• Records to use:
========================================================================

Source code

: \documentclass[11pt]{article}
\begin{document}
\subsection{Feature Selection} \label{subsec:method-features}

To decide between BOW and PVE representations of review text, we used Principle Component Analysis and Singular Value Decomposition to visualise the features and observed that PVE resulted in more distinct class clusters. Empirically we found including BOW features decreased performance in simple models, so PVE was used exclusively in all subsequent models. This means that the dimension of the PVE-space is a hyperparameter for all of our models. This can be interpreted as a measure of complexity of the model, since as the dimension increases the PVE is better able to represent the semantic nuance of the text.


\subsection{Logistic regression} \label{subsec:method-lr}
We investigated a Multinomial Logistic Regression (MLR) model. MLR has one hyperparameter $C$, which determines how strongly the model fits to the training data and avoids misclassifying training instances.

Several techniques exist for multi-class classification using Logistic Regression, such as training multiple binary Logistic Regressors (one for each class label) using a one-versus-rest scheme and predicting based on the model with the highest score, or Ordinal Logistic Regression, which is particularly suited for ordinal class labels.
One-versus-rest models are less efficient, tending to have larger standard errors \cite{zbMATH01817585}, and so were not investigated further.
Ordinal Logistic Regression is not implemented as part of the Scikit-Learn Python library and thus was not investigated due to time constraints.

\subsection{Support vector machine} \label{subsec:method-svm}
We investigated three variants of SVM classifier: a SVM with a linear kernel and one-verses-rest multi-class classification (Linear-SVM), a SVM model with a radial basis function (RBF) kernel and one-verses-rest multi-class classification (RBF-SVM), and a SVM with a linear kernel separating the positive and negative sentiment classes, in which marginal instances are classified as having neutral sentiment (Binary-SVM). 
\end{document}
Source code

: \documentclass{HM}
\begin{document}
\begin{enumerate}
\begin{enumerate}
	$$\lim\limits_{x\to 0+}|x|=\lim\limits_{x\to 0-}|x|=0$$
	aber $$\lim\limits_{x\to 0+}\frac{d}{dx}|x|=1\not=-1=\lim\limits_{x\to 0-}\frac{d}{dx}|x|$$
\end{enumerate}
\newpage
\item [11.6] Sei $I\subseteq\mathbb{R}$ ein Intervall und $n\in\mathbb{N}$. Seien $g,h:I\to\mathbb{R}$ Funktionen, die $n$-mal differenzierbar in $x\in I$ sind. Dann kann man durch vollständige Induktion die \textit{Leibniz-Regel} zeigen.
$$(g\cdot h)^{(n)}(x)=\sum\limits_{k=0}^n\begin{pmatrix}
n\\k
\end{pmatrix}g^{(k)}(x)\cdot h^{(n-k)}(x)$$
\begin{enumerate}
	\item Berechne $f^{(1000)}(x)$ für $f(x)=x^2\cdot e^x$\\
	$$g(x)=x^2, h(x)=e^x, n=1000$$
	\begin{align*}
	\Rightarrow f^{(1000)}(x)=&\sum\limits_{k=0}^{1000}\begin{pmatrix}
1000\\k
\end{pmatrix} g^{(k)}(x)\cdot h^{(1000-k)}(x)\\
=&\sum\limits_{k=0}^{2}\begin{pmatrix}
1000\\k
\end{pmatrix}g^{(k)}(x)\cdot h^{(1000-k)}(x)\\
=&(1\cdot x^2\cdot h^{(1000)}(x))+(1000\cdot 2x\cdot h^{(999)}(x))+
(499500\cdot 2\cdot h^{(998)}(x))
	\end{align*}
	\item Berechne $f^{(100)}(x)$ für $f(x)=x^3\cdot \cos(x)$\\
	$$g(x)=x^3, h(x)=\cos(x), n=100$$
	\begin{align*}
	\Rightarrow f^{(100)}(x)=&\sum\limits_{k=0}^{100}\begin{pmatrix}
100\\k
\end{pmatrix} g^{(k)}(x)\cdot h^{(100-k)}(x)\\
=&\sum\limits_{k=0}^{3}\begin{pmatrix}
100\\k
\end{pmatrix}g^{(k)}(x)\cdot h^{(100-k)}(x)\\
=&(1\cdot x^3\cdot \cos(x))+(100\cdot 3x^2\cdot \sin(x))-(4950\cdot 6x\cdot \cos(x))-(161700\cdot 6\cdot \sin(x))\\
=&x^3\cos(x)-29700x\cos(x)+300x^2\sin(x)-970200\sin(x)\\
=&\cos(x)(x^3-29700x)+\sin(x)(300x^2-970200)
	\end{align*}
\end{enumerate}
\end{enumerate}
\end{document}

========================================================================

All lines above from the one containing "One-versus-rest models are" to the one containing "Ordinal Logistic Regression is" must be repeated exactly, both lines included, and no others.

One-versus-rest models are less efficient, tending to have larger standard errors \cite{zbMATH01817585}, and so were not investigated further.
Ordinal Logistic Regression is not implemented as part of the Scikit-Learn Python library and thus was not investigated due to time constraints.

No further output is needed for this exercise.